Increased numbers of property investors and corporate occupiers are being drawn to Africa, attracted by its strong economic growth rates and favourable demographic prospects. Africa is no longer viewed as a region of long-term economic distress, but is increasingly seen as a continent of opportunity.
Over the last decade, Africa has averaged GDP growth of more than 5% per annum, with the Sub-Saharan area averaging growth of closer to 6%. The large emerging economies of this region, such as Nigeria, Kenya, Angola and Ethiopia, have been the key drivers of Africa’s growth.
During 2015, a number of African countries, particularly major oil producing nations such as Nigeria and Angola, have seen their growth rates impacted by low commodity prices and slowing demand from China. Nonetheless, the IMF forecasts that healthy grow rates in the 6-9% range will be sustained in many other countries, including Kenya, Tanzania, Mozambique and Ethiopia.

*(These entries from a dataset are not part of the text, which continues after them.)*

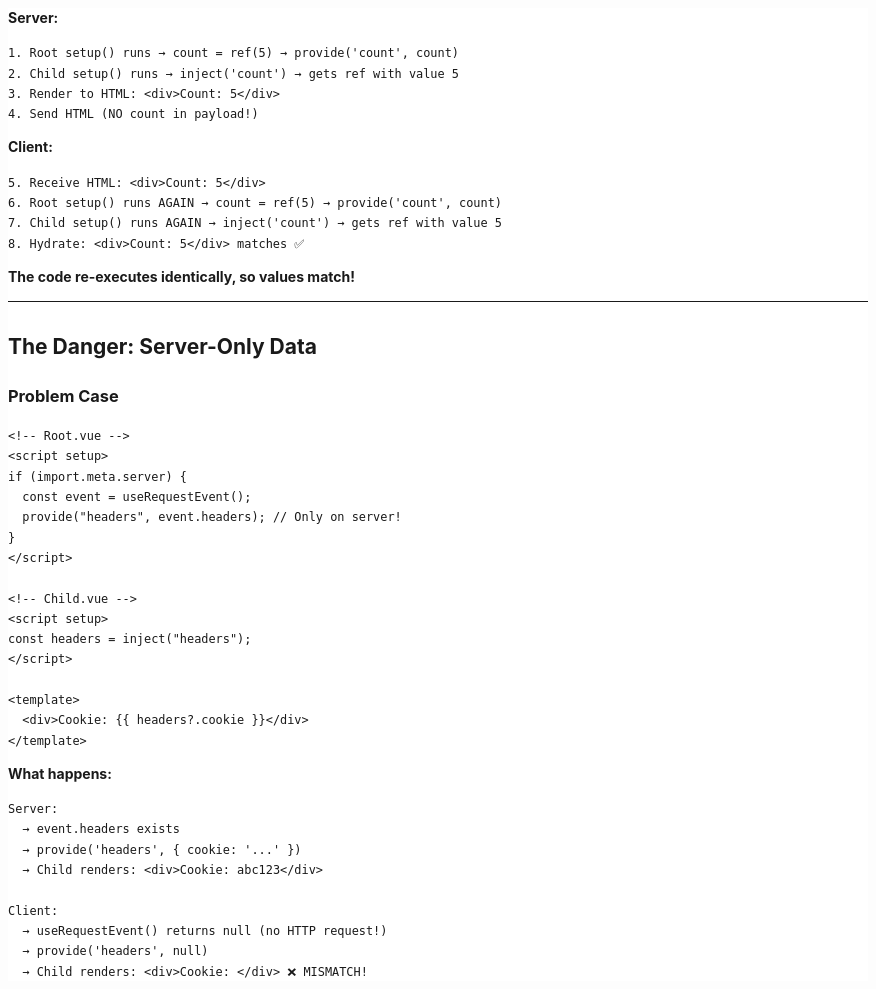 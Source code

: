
 ```vue
```

**Server:**

```
1. Root setup() runs → count = ref(5) → provide('count', count)
2. Child setup() runs → inject('count') → gets ref with value 5
3. Render to HTML: <div>Count: 5</div>
4. Send HTML (NO count in payload!)
```

**Client:**

```
5. Receive HTML: <div>Count: 5</div>
6. Root setup() runs AGAIN → count = ref(5) → provide('count', count)
7. Child setup() runs AGAIN → inject('count') → gets ref with value 5
8. Hydrate: <div>Count: 5</div> matches ✅
```

**The code re-executes identically, so values match!**

---

## The Danger: Server-Only Data

### Problem Case

```vue
<!-- Root.vue -->
<script setup>
if (import.meta.server) {
  const event = useRequestEvent();
  provide("headers", event.headers); // Only on server!
}
</script>

<!-- Child.vue -->
<script setup>
const headers = inject("headers");
</script>

<template>
  <div>Cookie: {{ headers?.cookie }}</div>
</template>
```

**What happens:**

```
Server:
  → event.headers exists
  → provide('headers', { cookie: '...' })
  → Child renders: <div>Cookie: abc123</div>

Client:
  → useRequestEvent() returns null (no HTTP request!)
  → provide('headers', null)
  → Child renders: <div>Cookie: </div> ❌ MISMATCH!
```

African economies are diversifying and gradually reducing their dependency on commodities. Sectors such as telecommunications, consumer goods and financial services are increasingly important sources of economic activity. Countries with relatively few natural resources, notably Ethiopia and Rwanda, have also been able to encourage growth through investment in infrastructure and by opening up to international business. The continuation of these trends will help Sub-Saharan Africa to maintain its position as one of the world’s fastest growing economic regions over the medium and long term.